Le célibat des prêtres

Encore un article sur le célibat des prêtres !

Oui, et voici un ouvrage nouveau sur la question ; la preuve que certains cherchent encore à montrer qu’il y là matière à réformer : La grâce et la pesanteur. Le célibat des prêtres en question, par Marie-Jo Thiel. Desclée de Brouwer 10 2024, 256p. Marie-Jo Thiel est docteur en médecine et docteur en théologie, ex-présidente de l’Association Européenne de Théologie Catholique (AETC).

La société s’est sécularisée ; et cette église se retrouve doublement affaiblie, par la baisse des vocations presbytérales et par les abus sexuels (Cf. Les travaux de la CIASE la Commission Indépendante sur les Abus Sexuels dans l’Eglise, dite Commission Sauvé qui a rendu son rapport en octobre 2021) De ce fait, cette discipline du célibat ne fait plus forcément signe. (1)

Un Etat démocratique établit des lois afin d’assurer le meilleur vivre ensemble des citoyens. Mais ces lois sont souvent dépassées par les pratiques ou les contre-pratiques des citoyens ou par les circonstances. Il faut donc les modifier, les améliorer. Cette église catholique romane est une merveille ; elle fait des lois qui sont universelles et éternelles ; et qui plus est, qui s’imposent absolument par la volonté d’un seul homme placé à la tête de l’édifice mais sans faire l’objet d’un vote des administrés. Merveilleux !

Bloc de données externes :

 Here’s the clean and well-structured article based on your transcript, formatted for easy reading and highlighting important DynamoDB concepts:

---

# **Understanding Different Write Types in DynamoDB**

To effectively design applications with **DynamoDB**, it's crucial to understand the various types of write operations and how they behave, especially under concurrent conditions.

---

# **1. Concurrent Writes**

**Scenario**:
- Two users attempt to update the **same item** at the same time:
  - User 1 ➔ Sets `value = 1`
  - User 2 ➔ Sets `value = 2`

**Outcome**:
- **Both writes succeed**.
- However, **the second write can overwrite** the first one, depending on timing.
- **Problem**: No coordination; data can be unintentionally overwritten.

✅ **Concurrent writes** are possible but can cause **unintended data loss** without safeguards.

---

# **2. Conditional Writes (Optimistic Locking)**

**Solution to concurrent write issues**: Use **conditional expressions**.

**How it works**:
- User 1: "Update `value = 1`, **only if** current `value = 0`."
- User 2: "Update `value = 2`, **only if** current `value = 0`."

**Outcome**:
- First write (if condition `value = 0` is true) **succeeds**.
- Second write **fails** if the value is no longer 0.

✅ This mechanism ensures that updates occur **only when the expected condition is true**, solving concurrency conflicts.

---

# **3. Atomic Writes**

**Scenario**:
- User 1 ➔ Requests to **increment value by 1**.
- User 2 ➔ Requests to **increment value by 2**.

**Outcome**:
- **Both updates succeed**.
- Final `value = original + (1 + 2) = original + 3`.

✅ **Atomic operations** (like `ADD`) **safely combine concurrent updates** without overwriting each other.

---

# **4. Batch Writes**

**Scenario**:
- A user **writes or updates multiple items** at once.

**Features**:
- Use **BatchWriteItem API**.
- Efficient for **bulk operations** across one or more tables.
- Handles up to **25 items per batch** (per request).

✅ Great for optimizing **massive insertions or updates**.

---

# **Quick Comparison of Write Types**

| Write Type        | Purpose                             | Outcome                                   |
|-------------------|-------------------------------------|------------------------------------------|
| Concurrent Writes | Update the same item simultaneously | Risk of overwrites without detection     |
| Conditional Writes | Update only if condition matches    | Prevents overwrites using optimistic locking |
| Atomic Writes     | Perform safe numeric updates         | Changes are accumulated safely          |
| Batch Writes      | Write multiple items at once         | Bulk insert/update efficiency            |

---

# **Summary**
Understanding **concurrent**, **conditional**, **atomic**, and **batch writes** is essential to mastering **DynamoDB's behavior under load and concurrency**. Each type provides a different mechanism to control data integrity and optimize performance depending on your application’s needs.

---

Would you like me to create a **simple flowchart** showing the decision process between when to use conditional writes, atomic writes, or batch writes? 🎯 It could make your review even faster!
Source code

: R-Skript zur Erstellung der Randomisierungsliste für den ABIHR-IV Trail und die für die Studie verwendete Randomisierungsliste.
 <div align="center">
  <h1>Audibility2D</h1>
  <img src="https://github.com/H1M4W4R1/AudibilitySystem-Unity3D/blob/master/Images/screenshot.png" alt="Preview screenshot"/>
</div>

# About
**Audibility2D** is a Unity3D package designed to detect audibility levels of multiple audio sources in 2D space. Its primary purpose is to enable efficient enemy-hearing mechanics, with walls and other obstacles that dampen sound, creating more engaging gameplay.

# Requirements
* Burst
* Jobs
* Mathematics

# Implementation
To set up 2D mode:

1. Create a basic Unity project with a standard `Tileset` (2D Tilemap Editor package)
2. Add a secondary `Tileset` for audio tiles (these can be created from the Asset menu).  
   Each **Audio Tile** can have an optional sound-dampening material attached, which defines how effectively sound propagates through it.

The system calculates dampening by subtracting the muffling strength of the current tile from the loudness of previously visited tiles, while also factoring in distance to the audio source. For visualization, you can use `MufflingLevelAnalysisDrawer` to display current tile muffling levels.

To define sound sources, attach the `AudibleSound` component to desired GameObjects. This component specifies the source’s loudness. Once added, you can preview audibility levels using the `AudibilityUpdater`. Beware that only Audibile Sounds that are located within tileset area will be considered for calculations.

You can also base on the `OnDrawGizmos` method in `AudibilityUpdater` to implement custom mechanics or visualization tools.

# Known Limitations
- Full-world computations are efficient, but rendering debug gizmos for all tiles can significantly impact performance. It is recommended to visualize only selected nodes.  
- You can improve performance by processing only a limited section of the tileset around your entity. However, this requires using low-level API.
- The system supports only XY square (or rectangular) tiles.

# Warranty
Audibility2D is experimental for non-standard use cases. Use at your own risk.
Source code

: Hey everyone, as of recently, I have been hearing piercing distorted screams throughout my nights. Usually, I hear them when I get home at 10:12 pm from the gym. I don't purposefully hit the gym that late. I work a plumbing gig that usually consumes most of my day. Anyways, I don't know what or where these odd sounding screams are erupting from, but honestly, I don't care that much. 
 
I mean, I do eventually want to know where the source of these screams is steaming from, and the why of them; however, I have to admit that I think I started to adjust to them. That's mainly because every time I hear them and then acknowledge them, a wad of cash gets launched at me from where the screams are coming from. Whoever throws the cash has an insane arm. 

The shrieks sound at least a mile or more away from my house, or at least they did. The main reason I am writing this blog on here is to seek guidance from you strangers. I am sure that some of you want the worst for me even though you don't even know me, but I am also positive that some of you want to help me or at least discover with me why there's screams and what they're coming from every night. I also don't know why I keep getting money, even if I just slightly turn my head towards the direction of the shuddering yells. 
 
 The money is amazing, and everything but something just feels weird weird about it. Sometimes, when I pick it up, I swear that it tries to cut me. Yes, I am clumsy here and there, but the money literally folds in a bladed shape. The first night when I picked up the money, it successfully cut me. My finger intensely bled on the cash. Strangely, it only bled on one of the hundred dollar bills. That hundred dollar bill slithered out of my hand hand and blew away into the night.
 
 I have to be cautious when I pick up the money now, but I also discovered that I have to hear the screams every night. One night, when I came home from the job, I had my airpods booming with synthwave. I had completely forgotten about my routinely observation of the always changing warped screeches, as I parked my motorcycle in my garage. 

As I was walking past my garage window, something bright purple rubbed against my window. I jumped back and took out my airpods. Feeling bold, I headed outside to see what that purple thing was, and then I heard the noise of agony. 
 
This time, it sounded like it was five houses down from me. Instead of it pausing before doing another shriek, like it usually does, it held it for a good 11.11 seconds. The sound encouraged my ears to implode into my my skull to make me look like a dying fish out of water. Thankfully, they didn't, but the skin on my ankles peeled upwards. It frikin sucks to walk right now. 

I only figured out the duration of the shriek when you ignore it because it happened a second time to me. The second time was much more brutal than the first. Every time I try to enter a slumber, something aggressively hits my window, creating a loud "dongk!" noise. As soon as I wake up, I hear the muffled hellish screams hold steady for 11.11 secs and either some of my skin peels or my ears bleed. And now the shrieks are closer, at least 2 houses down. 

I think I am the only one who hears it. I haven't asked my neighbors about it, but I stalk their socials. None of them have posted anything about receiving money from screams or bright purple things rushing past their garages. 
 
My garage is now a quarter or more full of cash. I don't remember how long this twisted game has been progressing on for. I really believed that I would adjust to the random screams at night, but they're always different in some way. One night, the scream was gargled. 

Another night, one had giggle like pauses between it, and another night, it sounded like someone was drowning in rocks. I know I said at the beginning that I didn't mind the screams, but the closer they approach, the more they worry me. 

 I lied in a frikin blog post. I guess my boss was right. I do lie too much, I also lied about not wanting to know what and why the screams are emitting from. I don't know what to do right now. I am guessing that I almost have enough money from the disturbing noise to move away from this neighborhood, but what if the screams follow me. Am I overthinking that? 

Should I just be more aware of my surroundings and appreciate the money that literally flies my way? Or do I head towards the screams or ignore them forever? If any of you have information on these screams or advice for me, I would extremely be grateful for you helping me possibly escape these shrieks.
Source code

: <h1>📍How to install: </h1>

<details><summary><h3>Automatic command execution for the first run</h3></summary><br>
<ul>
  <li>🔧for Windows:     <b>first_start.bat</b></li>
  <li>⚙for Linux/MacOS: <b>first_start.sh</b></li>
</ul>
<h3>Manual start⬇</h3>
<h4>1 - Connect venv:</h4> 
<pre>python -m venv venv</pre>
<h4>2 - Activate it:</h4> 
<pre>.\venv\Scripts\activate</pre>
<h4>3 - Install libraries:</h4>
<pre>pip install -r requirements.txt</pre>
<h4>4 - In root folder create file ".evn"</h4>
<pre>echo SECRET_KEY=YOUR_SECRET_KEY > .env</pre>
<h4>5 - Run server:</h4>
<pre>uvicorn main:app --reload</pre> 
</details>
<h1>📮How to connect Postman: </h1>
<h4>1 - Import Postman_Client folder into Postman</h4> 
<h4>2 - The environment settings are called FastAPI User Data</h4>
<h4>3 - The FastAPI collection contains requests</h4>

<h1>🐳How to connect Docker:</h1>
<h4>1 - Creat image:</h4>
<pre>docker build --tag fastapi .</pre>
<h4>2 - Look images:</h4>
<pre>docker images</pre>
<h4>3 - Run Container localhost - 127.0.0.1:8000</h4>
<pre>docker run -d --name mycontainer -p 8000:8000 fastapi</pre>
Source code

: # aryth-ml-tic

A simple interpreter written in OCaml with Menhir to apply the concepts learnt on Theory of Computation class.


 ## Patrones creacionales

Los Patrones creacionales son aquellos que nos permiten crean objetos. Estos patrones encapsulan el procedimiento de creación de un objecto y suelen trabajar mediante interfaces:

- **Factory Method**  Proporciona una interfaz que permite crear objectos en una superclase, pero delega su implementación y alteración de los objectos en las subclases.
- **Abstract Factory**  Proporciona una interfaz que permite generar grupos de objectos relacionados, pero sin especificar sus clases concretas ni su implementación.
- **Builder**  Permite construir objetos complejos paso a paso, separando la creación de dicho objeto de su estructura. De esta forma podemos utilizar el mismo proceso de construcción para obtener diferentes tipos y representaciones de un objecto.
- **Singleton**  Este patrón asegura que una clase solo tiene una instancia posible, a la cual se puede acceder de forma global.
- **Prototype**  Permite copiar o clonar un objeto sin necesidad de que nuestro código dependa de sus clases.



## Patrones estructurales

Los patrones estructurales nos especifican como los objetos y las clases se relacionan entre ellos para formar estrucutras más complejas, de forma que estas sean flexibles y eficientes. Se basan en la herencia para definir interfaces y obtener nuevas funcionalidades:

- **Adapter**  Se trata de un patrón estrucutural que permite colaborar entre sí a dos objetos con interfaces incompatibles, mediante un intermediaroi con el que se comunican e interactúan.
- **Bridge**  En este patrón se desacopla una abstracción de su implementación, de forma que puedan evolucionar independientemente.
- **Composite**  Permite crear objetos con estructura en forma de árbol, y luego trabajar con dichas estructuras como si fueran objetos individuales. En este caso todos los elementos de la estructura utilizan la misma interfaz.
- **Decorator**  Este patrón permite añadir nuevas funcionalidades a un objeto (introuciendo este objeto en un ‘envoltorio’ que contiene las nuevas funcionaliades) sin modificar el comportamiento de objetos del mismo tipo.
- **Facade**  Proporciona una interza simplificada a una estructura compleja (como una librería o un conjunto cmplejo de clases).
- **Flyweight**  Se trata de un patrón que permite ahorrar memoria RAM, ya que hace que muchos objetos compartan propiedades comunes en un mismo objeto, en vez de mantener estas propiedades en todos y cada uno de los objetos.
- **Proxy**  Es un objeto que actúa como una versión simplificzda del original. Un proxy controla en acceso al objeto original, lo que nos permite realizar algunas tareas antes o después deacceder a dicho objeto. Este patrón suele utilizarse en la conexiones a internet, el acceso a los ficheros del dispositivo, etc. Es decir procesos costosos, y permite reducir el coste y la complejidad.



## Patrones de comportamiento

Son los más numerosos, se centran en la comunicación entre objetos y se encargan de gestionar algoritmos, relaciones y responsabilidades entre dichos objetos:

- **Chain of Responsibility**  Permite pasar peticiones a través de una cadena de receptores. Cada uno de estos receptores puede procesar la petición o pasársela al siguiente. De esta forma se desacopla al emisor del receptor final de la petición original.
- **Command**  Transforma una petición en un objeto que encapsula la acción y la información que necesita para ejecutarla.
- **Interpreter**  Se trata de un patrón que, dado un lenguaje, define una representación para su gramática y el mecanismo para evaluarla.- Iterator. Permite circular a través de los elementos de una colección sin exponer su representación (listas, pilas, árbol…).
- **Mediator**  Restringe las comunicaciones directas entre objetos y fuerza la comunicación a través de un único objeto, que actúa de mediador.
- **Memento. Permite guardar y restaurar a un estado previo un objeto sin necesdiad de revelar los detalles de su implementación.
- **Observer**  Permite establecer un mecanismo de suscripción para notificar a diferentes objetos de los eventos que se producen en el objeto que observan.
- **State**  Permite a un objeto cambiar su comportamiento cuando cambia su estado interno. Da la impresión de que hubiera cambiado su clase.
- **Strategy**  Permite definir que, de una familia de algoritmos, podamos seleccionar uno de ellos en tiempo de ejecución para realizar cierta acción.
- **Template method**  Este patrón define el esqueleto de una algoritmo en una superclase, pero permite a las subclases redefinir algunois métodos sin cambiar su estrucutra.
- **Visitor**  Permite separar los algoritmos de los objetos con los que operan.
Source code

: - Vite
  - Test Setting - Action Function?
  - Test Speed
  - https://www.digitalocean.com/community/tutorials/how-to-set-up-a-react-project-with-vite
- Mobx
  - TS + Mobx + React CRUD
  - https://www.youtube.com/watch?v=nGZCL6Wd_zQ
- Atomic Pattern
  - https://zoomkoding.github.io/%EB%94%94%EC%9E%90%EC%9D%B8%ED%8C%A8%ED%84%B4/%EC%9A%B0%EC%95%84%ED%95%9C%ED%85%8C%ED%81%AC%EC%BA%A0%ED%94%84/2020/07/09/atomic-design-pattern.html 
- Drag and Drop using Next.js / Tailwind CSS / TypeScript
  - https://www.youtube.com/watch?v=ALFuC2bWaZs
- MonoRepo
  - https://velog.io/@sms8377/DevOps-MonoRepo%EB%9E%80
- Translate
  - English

L’un des pièges du cléricalisme, de ce système hiérarchique, séparé et fermé, est son absence de contrôle extérieur. Dans un Etat démocratique, tout pouvoir a en face de lui un contre-pouvoir, parfois plusieurs, qui permettent d’apporter d’autres points de vue et aussi de mettre mieux à jours toutes les conséquences et les risques d’une décision prises dans un cercle trop isolé. En France, les députés ont en face d’eux les sénateurs et toujours en face le Conseil économique social et environnemental, le Conseil constitutionnel et le Conseil d’Etat mais aussi leurs électeurs tous les 6 ans.

Masolino da Panicale, La tentation d’Adam et Eve, chapelle Brancacci, Santa Maria del Carmine, Florence, 1424.

Les règles de l’Eglise au-delà des droits de l’homme ?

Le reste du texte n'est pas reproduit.